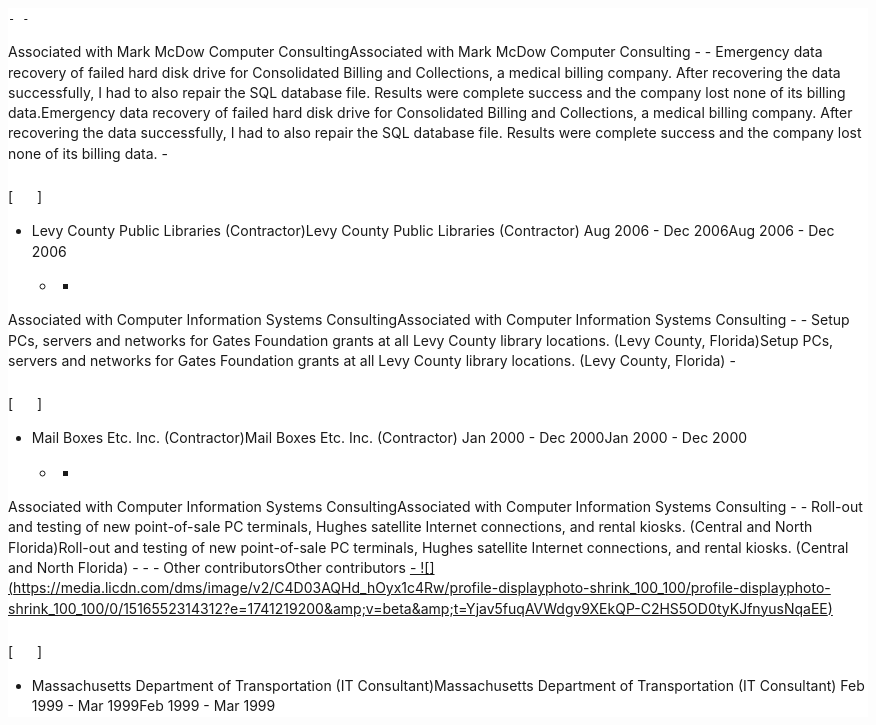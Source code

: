     - - 

Associated with Mark McDow Computer ConsultingAssociated with Mark McDow Computer Consulting
    - - Emergency data recovery of failed hard disk drive for Consolidated Billing and Collections, a medical billing company. After recovering the data successfully, I had to also repair the SQL database file. Results were complete success and the company lost none of its billing data.Emergency data recovery of failed hard disk drive for Consolidated Billing and Collections, a medical billing company. After recovering the data successfully, I had to also repair the SQL database file. Results were complete success and the company lost none of its billing data.
    - 

[<svg role="img" aria-hidden="false" aria-label="Edit project Recovered Billing SQL database from a corrupted HDD" xmlns="http://www.w3.org/2000/svg" width="24" height="24" viewbox="0 0 24 24" data-supported-dps="24x24" data-test-icon="edit-medium"><use href="#edit-medium" width="24" height="24"></use></svg>]
- Levy County Public Libraries (Contractor)Levy County Public Libraries (Contractor)
Aug 2006 - Dec 2006Aug 2006 - Dec 2006

    - - 

Associated with Computer Information Systems ConsultingAssociated with Computer Information Systems Consulting
    - - Setup PCs, servers and networks for Gates Foundation grants at all Levy County library locations. (Levy County, Florida)Setup PCs, servers and networks for Gates Foundation grants at all Levy County library locations. (Levy County, Florida)
    - 

[<svg role="img" aria-hidden="false" aria-label="Edit project Levy County Public Libraries (Contractor)" xmlns="http://www.w3.org/2000/svg" width="24" height="24" viewbox="0 0 24 24" data-supported-dps="24x24" data-test-icon="edit-medium"><use href="#edit-medium" width="24" height="24"></use></svg>]
- Mail Boxes Etc. Inc. (Contractor)Mail Boxes Etc. Inc. (Contractor)
Jan 2000 - Dec 2000Jan 2000 - Dec 2000

    - - 

Associated with Computer Information Systems ConsultingAssociated with Computer Information Systems Consulting
    - - Roll-out and testing of new point-of-sale PC terminals, Hughes satellite Internet connections, and rental kiosks. (Central and North Florida)Roll-out and testing of new point-of-sale PC terminals, Hughes satellite Internet connections, and rental kiosks. (Central and North Florida)
    - 
    - - Other contributorsOther contributors
[- !\[\](https://media.licdn.com/dms/image/v2/C4D03AQHd_hOyx1c4Rw/profile-displayphoto-shrink_100_100/profile-displayphoto-shrink_100_100/0/1516552314312?e=1741219200&amp;v=beta&amp;t=Yjav5fuqAVWdgv9XEkQP-C2HS5OD0tyKJfnyusNqaEE)](https://www.linkedin.com/in/markmcdow/details/projects/urn:li:fsd_profileProject:%28ACoAAAVCQb8BjcXIJwaniVNlhD-GlDxHUWrLwyw,499%29/creators?profileUrn=urn%3Ali%3Afsd_profile%3AACoAAAVCQb8BjcXIJwaniVNlhD-GlDxHUWrLwyw)

[<svg role="img" aria-hidden="false" aria-label="Edit project Mail Boxes Etc. Inc. (Contractor)" xmlns="http://www.w3.org/2000/svg" width="24" height="24" viewbox="0 0 24 24" data-supported-dps="24x24" data-test-icon="edit-medium"><use href="#edit-medium" width="24" height="24"></use></svg>]
- Massachusetts Department of Transportation (IT Consultant)Massachusetts Department of Transportation (IT Consultant)
Feb 1999 - Mar 1999Feb 1999 - Mar 1999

EXERCISE DETAILS. Search the records for the word "Levy" and copy out every line that holds it.

TASK RESPONSE.
- Levy County Public Libraries (Contractor)Levy County Public Libraries (Contractor)
    - - Setup PCs, servers and networks for Gates Foundation grants at all Levy County library locations. (Levy County, Florida)Setup PCs, servers and networks for Gates Foundation grants at all Levy County library locations. (Levy County, Florida)
[<svg role="img" aria-hidden="false" aria-label="Edit project Levy County Public Libraries (Contractor)" xmlns="http://www.w3.org/2000/svg" width="24" height="24" viewbox="0 0 24 24" data-supported-dps="24x24" data-test-icon="edit-medium"><use href="#edit-medium" width="24" height="24"></use></svg>]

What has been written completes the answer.